Hace diez años, Satoru Iwata decía lo siguiente: «En mi tarjeta de presentación, soy el presidente de una corporación. En mi mente, soy un desarrollador de juegos. Pero en mi corazón, soy un jugador». Es justo decir que Iwata fue tan importante para Nintendo como Steve Jobs lo fue para Apple. Y que en ambos casos fue por razones similares.
Satoru Iwata logró algo que está al alcance de muy pocos líderes empresariales, nadar en el mítico océano azul, ese territorio inexplorado en el que cada cliente es un nuevo cliente y el crecimiento se antoja ilimitado.
En su haber está haber lanzado dos de las consolas de videojuegos más populares de todos los tiempos, Nintendo DS y Wii, e integrar a los míticos personajes de la compañía en un ecosistema cerrado y muy rentable, contando siempre con Shigeru Miyamoto, el creador de mucho de sus personajes..
Desde hace años, Nintendo dejó de ser un rival de Xbox o de PlayStation. Pasó a ser otra cosa. Sus productos tenían gráficos inferiores, pero eso no le importaba nada a quienes jugaban con ellos. Bajo la batuta de Iwata, la compañía intentó ganar para el mundo de los videojuegos a gente que jamás había jugado. Ya fuera con los Brain Training de la DS, ya con el mando-varita de la Wii o el mando-tableta de Wii-U. Los gráficos y el procesador no importaban, la experiencia lo era todo. ¿Amparo Baró o David Bustamante promocionando juegos? Ahí estaba la magia.

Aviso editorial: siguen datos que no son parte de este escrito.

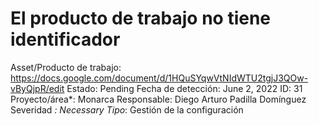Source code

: # El producto de trabajo no tiene identificador

Asset/Producto de trabajo: https://docs.google.com/document/d/1HQuSYqwVtNIdWTU2tgjJ3QOw-vByQjpR/edit
Estado: Pending
Fecha de detección: June 2, 2022
ID: 31
Proyecto/área*: Monarca
Responsable: Diego Arturo Padilla Domínguez
Severidad *: Necessary
Tipo*: Gestión de la configuración
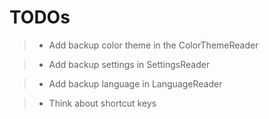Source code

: # TODOs

> - Add backup color theme in the ColorThemeReader

> - Add backup settings in SettingsReader

> - Add backup language in LanguageReader

> - Think about shortcut keys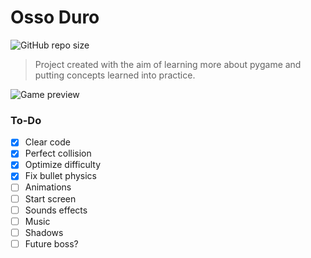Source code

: # Osso Duro
![GitHub repo size](https://img.shields.io/github/repo-size/m4thewz/osso-duro?style=for-the-badge)
> Project created with the aim of learning more about pygame and putting concepts learned into practice.
<img src="https://imgur.com/mrF5C0J.png" alt="Game preview">

### To-Do

- [x] Clear code
- [x] Perfect collision
- [x] Optimize difficulty
- [x] Fix bullet physics
- [ ] Animations
- [ ] Start screen
- [ ] Sounds effects
- [ ] Music
- [ ] Shadows
- [ ] Future boss?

Iwata sólo fue el cuarto presidente de una multinacional que sólo ha tenido cuatro, y que empezó comercializando naipes. También fue el primero que no pertenecía a la familia Yamauchi. Bajo su mando, la compañía logró sus mayores cumbres.
Iwata fue propulsado gracias a sus éxitos como desarrollador y gestor en el estudio HAL, bautizado como la computadora del film de Stanley Kubrik 2001. Fue el quinto empleado de la empresa, creó a Kirby y terminó dirigiendo el coloso japonés del entretenimiento.
«Como cualquier otro medio de entretenimiento, debemos crear una respuesta emocional para poder triunfar. Risas, miedo, goce, rabia, afecto, sorpresa y, sobre todo, el orgullo dell logro. Al final, conseguir que los jugadores tengan esos sentimientos es la medida final del éxito de nuestro trabajo»
Para Iwata, admirador confeso de Jobs, la clave para vender consolas estaba en la calidad del software, de los juegos. Por eso nunca los cedió a otras plataformas, a pesar de la presión para hacerlo. Si querías jugar a Mario, a Kirby o a cualquier otro de los juegos de Nintendo, tenías que comprarte una de sus consolas. Eso tuvo una ventaja, y es que vendió muchas. Y un inconveniente: los desarrolladores externos casi nunca estuvieron a la altura de los juegos de la casa.
Hace unos pocos meses, un grupo de jóvenes esperaba a la entrada de un MediaMarkt. Sabían que iba a llegar una de las figuritas Amiibo que la compañía lleva ya una temporada vendiendo como churros, aprovechando la fiebre de las figuritas con contenido que ya explotan Skylanders o Disney Infinity. Cuando las puertas se abrieron, corrieron todos a coger la suya, y de poco no hubo golpes cuando quedó claro que no había para todos.
Recientemente, Iwata había anunciado su intención de entrar en el mundo de los teléfonos y tabletas, con productos específicos y que no perjudicasen las valiosas propiedades del grupo. Iwata comprendía que el usuario de la DS o la Wii U no pide lo mismo a un smartphone y viceversa, así que apostó antes de su muerte por buscar una alianza e intercambio de acciones con el desarrollador de juegos sociales DeNA, que le permitiese generar productos capaces de tener interés por sí mismos y, al mismo tiempo, atraer el interés de nuevas generaciones a los productos de la compañía.